__About this exercise__. Can you restate the lines of the entries below, word for word, from the first one through the line that includes "want to make"?

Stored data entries
_ _ _ _ _ _ _

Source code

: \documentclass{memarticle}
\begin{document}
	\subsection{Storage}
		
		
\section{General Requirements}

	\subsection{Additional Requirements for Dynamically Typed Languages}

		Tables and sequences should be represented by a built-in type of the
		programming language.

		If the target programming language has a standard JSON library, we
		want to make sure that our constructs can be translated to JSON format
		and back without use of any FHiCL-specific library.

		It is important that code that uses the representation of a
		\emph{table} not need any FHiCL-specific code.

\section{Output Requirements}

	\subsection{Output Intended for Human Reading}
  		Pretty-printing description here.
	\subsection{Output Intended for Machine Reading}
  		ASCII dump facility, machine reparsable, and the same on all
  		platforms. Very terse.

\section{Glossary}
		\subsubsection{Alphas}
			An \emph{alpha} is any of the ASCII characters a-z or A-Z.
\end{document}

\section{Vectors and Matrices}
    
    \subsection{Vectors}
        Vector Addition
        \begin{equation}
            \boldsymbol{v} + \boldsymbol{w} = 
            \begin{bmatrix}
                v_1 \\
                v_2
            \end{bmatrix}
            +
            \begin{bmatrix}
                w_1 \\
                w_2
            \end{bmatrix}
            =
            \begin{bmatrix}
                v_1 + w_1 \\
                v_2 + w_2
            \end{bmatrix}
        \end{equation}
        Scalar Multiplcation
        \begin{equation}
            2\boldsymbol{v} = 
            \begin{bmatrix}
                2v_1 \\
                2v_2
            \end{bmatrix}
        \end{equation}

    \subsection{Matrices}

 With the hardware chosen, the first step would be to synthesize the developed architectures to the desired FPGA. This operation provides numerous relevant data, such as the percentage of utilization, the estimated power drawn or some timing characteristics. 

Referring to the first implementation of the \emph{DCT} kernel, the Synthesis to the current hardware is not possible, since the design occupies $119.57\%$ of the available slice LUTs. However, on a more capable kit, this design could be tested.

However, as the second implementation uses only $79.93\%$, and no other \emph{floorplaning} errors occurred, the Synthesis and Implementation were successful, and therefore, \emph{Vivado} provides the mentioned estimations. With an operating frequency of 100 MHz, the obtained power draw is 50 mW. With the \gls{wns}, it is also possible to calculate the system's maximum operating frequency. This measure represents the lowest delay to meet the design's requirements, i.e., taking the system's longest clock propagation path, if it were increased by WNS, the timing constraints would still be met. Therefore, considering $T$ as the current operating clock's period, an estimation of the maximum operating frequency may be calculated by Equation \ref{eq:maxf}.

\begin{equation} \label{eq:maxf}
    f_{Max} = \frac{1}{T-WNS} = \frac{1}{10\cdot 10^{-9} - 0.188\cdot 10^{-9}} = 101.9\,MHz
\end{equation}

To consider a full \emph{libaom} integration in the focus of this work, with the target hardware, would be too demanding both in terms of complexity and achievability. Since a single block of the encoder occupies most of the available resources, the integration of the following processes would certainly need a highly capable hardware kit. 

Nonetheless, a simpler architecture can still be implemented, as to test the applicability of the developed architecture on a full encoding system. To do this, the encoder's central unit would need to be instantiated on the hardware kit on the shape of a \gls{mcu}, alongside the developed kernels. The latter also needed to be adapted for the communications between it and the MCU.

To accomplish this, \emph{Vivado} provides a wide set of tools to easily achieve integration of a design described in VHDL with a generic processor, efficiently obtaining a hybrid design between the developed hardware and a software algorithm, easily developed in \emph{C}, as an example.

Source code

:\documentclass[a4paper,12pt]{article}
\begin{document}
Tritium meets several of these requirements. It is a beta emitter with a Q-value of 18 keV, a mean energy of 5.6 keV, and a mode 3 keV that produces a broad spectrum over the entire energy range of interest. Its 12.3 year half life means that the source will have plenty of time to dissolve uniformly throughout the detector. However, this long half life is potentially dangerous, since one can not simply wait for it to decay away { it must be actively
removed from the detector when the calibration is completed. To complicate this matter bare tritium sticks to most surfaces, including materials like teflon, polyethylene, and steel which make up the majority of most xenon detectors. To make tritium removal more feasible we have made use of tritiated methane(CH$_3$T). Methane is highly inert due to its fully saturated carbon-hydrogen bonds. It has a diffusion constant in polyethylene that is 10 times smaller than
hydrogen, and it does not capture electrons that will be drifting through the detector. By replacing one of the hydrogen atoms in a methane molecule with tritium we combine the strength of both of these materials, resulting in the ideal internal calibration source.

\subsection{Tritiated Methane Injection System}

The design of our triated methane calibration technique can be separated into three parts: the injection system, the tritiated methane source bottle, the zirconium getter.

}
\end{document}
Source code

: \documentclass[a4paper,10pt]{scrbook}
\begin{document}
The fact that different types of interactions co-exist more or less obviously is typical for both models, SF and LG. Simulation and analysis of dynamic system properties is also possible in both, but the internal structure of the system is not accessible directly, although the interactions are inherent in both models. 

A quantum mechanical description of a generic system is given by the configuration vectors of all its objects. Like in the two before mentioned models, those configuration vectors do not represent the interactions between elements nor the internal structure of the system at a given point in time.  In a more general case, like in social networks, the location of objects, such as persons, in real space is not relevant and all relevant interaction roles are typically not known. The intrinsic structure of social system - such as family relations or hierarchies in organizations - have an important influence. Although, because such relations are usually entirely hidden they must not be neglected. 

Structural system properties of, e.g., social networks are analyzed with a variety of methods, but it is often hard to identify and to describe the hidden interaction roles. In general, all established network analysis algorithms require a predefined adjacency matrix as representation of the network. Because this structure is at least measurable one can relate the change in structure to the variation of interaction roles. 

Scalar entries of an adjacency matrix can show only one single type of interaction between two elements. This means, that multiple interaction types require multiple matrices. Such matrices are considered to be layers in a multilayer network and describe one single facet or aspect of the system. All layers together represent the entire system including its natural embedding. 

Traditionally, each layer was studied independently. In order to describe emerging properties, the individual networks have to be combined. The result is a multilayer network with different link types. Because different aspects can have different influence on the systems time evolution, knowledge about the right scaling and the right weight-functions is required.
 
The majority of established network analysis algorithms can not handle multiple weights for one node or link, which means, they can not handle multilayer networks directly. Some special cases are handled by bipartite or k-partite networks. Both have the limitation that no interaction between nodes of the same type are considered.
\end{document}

_ _ _ _ _ _ _

__Response__.
Source code

: \documentclass{memarticle}
\begin{document}
	\subsection{Storage}
		
		
\section{General Requirements}

	\subsection{Additional Requirements for Dynamically Typed Languages}

		Tables and sequences should be represented by a built-in type of the
		programming language.

		If the target programming language has a standard JSON library, we
		want to make sure that our constructs can be translated to JSON format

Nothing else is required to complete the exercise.